The *x* and *y* values represent positions on the plot, and the *z* values will be represented by the contour levels.
Perhaps the most straightforward way to prepare such data is to use the ``np.meshgrid`` function, which builds two-dimensional grids from one-dimensional arrays:

In [None]:
import numpy as np

def f(x, y):
    return np.sin(x) + np.cos(y * x)* np.cos(y)

x = np.linspace(0, 5, 50)
y = np.linspace(0, 5, 40)

X, Y = np.meshgrid(x, y)
Z = f(X, Y)

plt.contour(X, Y, Z, colors='black')

By default just a single color is used: negative values are represented by dashed lines, and positive values by solid lines.
The lines can be color-coded by specifying a colormap with the ``cmap`` argument (here blue for ``+`` and red for ``-``).
Here, we'll also specify that we want more lines to be drawn—20 equally spaced intervals within the data range:

In [None]:
plt.contour(X, Y, Z, 20, cmap='RdBu')

We can improve this by switching to a filled contour plot using the ``plt.contourf()`` function (notice the ``f`` at the end), which uses largely the same syntax as ``plt.contour()``.

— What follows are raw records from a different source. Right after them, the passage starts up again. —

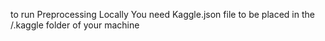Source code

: to run Preprocessing Locally You need Kaggle.json file to be placed in the /.kaggle folder of your machine 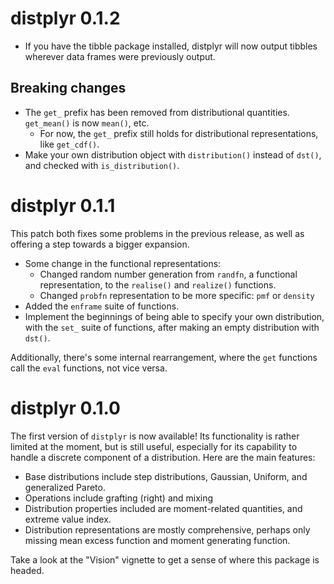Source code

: # distplyr 0.1.2

- If you have the tibble package installed, distplyr will now output tibbles wherever data frames were previously output.  

## Breaking changes

- The `get_` prefix has been removed from distributional quantities. `get_mean()` is now `mean()`, etc.
	- For now, the `get_` prefix still holds for distributional representations, like `get_cdf()`. 
- Make your own distribution object with `distribution()` instead of `dst()`, and checked with `is_distribution()`. 


# distplyr 0.1.1

This patch both fixes some problems in the previous release, as well as offering a step towards a bigger expansion.

- Some change in the functional representations: 
	- Changed random number generation from `randfn`, a functional representation, to the `realise()` and `realize()` functions. 
	- Changed `probfn` representation to be more specific: `pmf` or `density`
- Added the `enframe` suite of functions.
- Implement the beginnings of being able to specify your own distribution, with the `set_` suite of functions, after making an empty distribution with `dst()`. 

Additionally, there's some internal rearrangement, where the `get` functions call the `eval` functions, not vice versa.

# distplyr 0.1.0

The first version of `distplyr` is now available! Its functionality is rather limited at the moment, but is still useful, especially for its capability to handle a discrete component of a distribution. Here are the main features:

- Base distributions include step distributions, Gaussian, Uniform, and generalized Pareto.
- Operations include grafting (right) and mixing
- Distribution properties included are moment-related quantities, and extreme value index.
- Distribution representations are mostly comprehensive, perhaps only missing mean excess function and moment generating function.

Take a look at the "Vision" vignette to get a sense of where this package is headed.
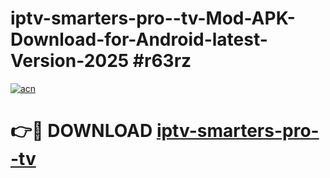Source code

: # iptv-smarters-pro--tv-Mod-APK-Download-for-Android-latest-Version-2025 #r63rz

[![acn](https://github.com/user-attachments/assets/0f9c940e-d8b0-45ae-aac7-cd30a18b3e1c)](https://app.mediaupload.pro?title=iptv-smarters-pro--tv&ref=09M)

# 👉🔴 DOWNLOAD [iptv-smarters-pro--tv](https://app.mediaupload.pro?title=iptv-smarters-pro--tv&ref=09M)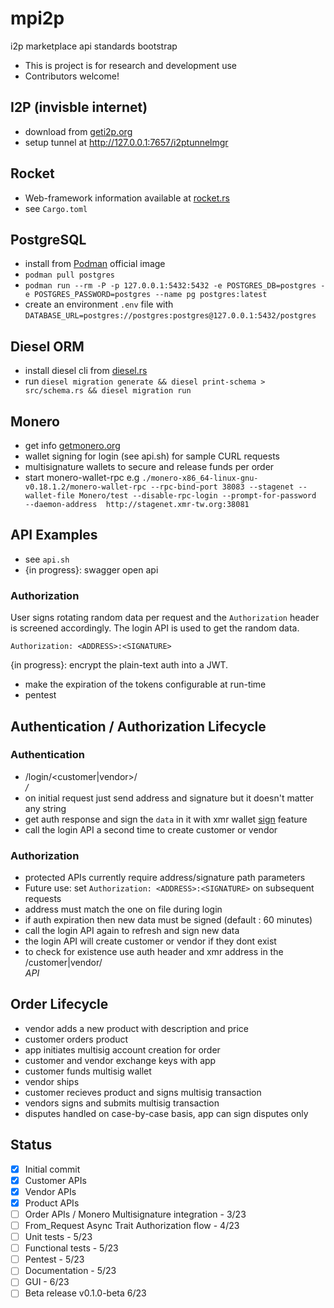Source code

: # mpi2p

i2p marketplace api standards bootstrap

* This is project is for research and development use
* Contributors welcome!

## I2P (invisble internet)

* download from [geti2p.org](https://geti2p.org/en/)
* setup tunnel at http://127.0.0.1:7657/i2ptunnelmgr

## Rocket 

* Web-framework information available at [rocket.rs](https://rocket.rs/)
* see `Cargo.toml`

## PostgreSQL

* install from [Podman](https://registry.hub.docker.com/_/postgres/) official image
* `podman pull postgres`
* `podman run --rm -P -p 127.0.0.1:5432:5432 -e POSTGRES_DB=postgres -e POSTGRES_PASSWORD=postgres --name pg postgres:latest`
* create an environment `.env` file with `DATABASE_URL=postgres://postgres:postgres@127.0.0.1:5432/postgres`

## Diesel ORM

* install diesel cli from [diesel.rs](https://diesel.rs/guides/configuring-diesel-cli.html)
* run `diesel migration generate && diesel print-schema > src/schema.rs && diesel migration run`

## Monero

* get info [getmonero.org](https://getmonero.org)
* wallet signing for login (see api.sh) for sample CURL requests
* multisignature wallets to secure and release funds per order
* start monero-wallet-rpc e.g `./monero-x86_64-linux-gnu-v0.18.1.2/monero-wallet-rpc --rpc-bind-port 38083 --stagenet --wallet-file Monero/test --disable-rpc-login --prompt-for-password  --daemon-address  http://stagenet.xmr-tw.org:38081`

## API Examples

* see `api.sh`
* {in progress}: swagger open api

### Authorization

User signs rotating random data per request and the `Authorization` header
is screened accordingly. The login API is used to get the random data.

`Authorization: <ADDRESS>:<SIGNATURE>`

{in progress}: encrypt the plain-text auth into a JWT.
* make the expiration of the tokens configurable at run-time
* pentest

## Authentication / Authorization Lifecycle

### Authentication

* /login/<customer|vendor>/<address>/<signature>
* on initial request just send address and signature but it doesn't matter any string
* get auth response and sign the `data` in it with xmr wallet [sign]() feature
* call the login API a second time to create customer or vendor

### Authorization

* protected APIs currently require address/signature path parameters
* Future use: set `Authorization: <ADDRESS>:<SIGNATURE>` on subsequent requests
* address must match the one on file during login
* if auth expiration then new data must be signed (default : 60 minutes)
* call the login API again to refresh and sign new data
* the login API will create customer or vendor if they dont exist
* to check for existence use auth header and xmr address in the /customer|vendor/<ADDRESS> API

## Order Lifecycle

* vendor adds a new product with description and price
* customer orders product
* app initiates multisig account creation for order
* customer and vendor exchange keys with app
* customer funds multisig wallet
* vendor ships
* customer recieves product and signs multisig transaction
* vendors signs and submits multisig transaction
* disputes handled on case-by-case basis, app can sign disputes only

## Status

* [x] Initial commit
* [x] Customer APIs
* [x] Vendor APIs
* [x] Product APIs
* [ ] Order APIs / Monero Multisignature integration - 3/23
* [ ] From_Request Async Trait Authorization flow - 4/23
* [ ] Unit tests - 5/23
* [ ] Functional tests - 5/23
* [ ] Pentest - 5/23
* [ ] Documentation - 5/23
* [ ] GUI - 6/23
* [ ] Beta release v0.1.0-beta 6/23
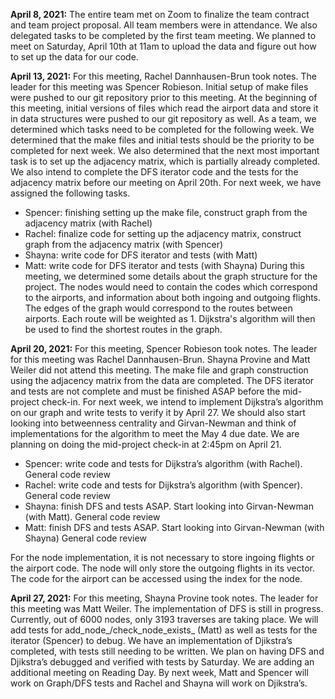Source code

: **April 8, 2021:**
The entire team met on Zoom to finalize the team contract and team project proposal. All team members were in attendance. We also delegated tasks to be completed by the first team meeting. We planned to meet on Saturday, April 10th at 11am to upload the data and figure out how to set up the data for our code.

**April 13, 2021:**
For this meeting, Rachel Dannhausen-Brun took notes. The leader for this meeting was Spencer Robieson. Initial setup of make files were pushed to our git repository prior to this meeting. At the beginning of this meeting, initial versions of files which read the airport data and store it in data structures were pushed to our git repository as well. As a team, we determined which tasks need to be completed for the following week. We determined that the make files and initial tests should be the priority to be completed for next week. We also determined that the next most important task is to set up the adjacency matrix, which is partially already completed. We also intend to complete the DFS iterator code and the tests for the adjacency matrix before our meeting on April 20th. For next week, we have assigned the following tasks.
- Spencer: finishing setting up the make file, construct graph from the adjacency matrix 
        (with Rachel)
- Rachel: finalize code for setting up the adjacency matrix, construct graph from the 
adjacency matrix (with Spencer)
- Shayna: write code for DFS iterator and tests (with Matt)
- Matt: write code for DFS iterator and tests (with Shayna)
During this meeting, we determined some details about the graph structure for the project. The nodes would need to contain the codes which correspond to the airports, and information about both ingoing and outgoing flights. The edges of the graph would correspond to the routes between airports. Each route will be weighted as 1. Dijkstra's algorithm will then be used to find the shortest routes in the graph.

**April 20, 2021:**
For this meeting, Spencer Robieson took notes. The leader for this meeting was Rachel Dannhausen-Brun. Shayna Provine and Matt Weiler did not attend this meeting. The make file and graph construction using the adjacency matrix from the data are completed. The DFS iterator and tests are not complete and must be finished ASAP before the mid-project check-in. For next week, we intend to implement Dijkstra’s algorithm on our graph and write tests to verify it by April 27. We should also start looking into betweenness centrality and Girvan-Newman and think of implementations for the algorithm to meet the May 4 due date. We are planning on doing the mid-project check-in at 2:45pm on April 21.
- Spencer: write code and tests for Dijkstra’s algorithm (with Rachel). General code review
- Rachel: write code and tests for Dijkstra’s algorithm (with Spencer). General code review
- Shayna: finish DFS and tests ASAP. Start looking into Girvan-Newman (with Matt). General code review
- Matt: finish DFS and tests ASAP. Start looking into Girvan-Newman (with Shayna) General code review

For the node implementation, it is not necessary to store ingoing flights or the airport code. The node will only store the outgoing flights in its vector. The code for the airport can be accessed using the index for the node.

**April 27, 2021:**
For this meeting, Shayna Provine took notes. The leader for this meeting was Matt Weiler. The implementation of DFS is still in progress. Currently, out of 6000 nodes, only 3193 traverses are taking place. We will add tests for add_node_/check_node_exists_ (Matt) as well as tests for the iterator (Spencer) to debug. We have an implementation of Djikstra’s completed, with tests still needing to be written. We plan on having DFS and Djikstra’s debugged and verified with tests by Saturday. We are adding an additional meeting on Reading Day. By next week, Matt and Spencer will work on Graph/DFS tests and Rachel and Shayna will work on Djikstra’s.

Additionally, we'll add a ``plt.colorbar()`` command for color/values:

In [None]:
plt.contourf(X, Y, Z, 20, cmap='RdBu')
plt.colorbar()

One issue with this plot is that the color steps are discrete rather than continuous.
This could be remedied by using the ``plt.imshow()`` function, which interprets a two-dimensional grid of data as an image.

In [None]:
plt.imshow(Z, extent=[0, 5, 0, 5], origin='lower',
           cmap='RdBu')
plt.colorbar()

Or we can combine the contour with an image plot, and adding some labeling for levels:

In [None]:
contours = plt.contour(X, Y, Z, 5, colors='black')
plt.clabel(contours, inline=True, fontsize=8)
plt.imshow(Z, extent=[0, 5, 0, 5], origin='lower', cmap='RdBu', alpha=0.7)
plt.colorbar()

### Visualizing in 3D
A three-dimensional axes can be created by passing the keyword ``projection='3d'`` to any of the normal axes creation routines:

In [None]:
fig = plt.figure()
ax = plt.axes(projection='3d')

The basic three-dimensional plot is a line or collection of scatter plot created from sets of (x, y, z) triples.
These can be created using the ``ax.plot3D`` and ``ax.scatter3D`` functions:

In [None]:
ax = plt.axes(projection='3d')

# Data for a three-dimensional line
zline = np.linspace(0, 15, 1000)
xline = np.sin(zline)
yline = np.cos(zline)
ax.plot3D(xline, yline, zline, 'gray')

# Data for three-dimensional scattered points
zdata = 15 * np.random.random(100)
xdata = np.sin(zdata) + 0.1 * np.random.randn(100)
ydata = np.cos(zdata) + 0.1 * np.random.randn(100)
ax.scatter3D(xdata, ydata, zdata, c=zdata, cmap='Greens')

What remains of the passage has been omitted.